Mia Fischel, Features Editor–

“My child can’t be born here. It has to wait until we cross.”

Yuri, 19 years old and over eight months pregnant, refused to give birth south of the U.S. border. With her life packed up in three small duffel bags, she decided to travel thousands of miles in hopes of granting her second child the privilege of U.S. citizenship.

“The Caravan” is a documentary following Yuri, her husband, Mike, and their two-year-old son Santi as they join the pilgrimage from Honduras to California. It was screened on April 4 in Herrick Hall.

Marking the end of Denison’s 19th Human Rights Film Festival, “The Caravan” exposes the perilous journey towards the U.S. border which many asylum-seeking migrants undergo. International studies professor Chris Crews attributes the explosion of attention towards this movement to inflammatory language and media involvement.

“There’s always been some level of organization for at least the last thirty or forty years. It kind of got this name, ‘The Caravan’, because of all this media attention even though there have been large groups of migrants before and since,” Crews said.

But how can migrants seek political asylum from a corrupt government only to be faced with more violence as refugees in an unfamiliar country?

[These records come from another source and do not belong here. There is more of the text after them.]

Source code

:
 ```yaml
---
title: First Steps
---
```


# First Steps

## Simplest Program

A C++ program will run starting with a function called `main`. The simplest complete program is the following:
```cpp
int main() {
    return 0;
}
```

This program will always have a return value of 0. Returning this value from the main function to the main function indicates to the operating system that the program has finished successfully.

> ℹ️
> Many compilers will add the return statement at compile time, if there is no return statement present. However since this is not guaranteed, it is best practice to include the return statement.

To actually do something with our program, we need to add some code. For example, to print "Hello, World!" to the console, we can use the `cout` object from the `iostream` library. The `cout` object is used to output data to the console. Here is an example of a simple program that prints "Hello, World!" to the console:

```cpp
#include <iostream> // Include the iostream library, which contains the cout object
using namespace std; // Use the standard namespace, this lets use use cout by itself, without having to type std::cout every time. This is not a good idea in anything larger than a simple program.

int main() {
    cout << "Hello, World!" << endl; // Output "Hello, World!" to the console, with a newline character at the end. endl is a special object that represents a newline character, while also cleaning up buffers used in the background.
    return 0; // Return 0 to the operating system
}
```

When Yuri’s family finally reaches the border of Tijuana, Mexico, and and San Diego, they are met with 9,000 plus armed forces and thousands of other migrants. A wall– 30 feet high and extending into the Pacific Ocean– bars them from the “American dream” on the other side. It looks like a scene from a sci-fi movie.

The migrants are told to wait it out. Maybe it would take six months to a year. Maybe they would be deported, forced to start over from square one.

With internal violence, climate change and political instability continuing to push citizens from their own countries, migration remains a timely issue.

The international studies department hopes that documentaries like “The Caravan” provide an opportunity for students and faculty to reflect on and engage with a variety of current issues.

“A film is an easy way to pack a lot of information into a roughly two hour timespan. It can also get more into the nuance of an issue, so there would be no way to give you the experience of Yuri and her family on that journey just by talking about it,” Crews said. “That kind of human touch and the personal experiences is something that documentary films are really good at doing.”

Previous films included “Madan Sara,” which follows the women working in markets in Haiti and “Tantura” which examines the 1948 war and massacre of the Palestinian village of Tantura.

If you missed these screenings, “The Caravan” and “Tantura” are both available and free to watch through the Denison library.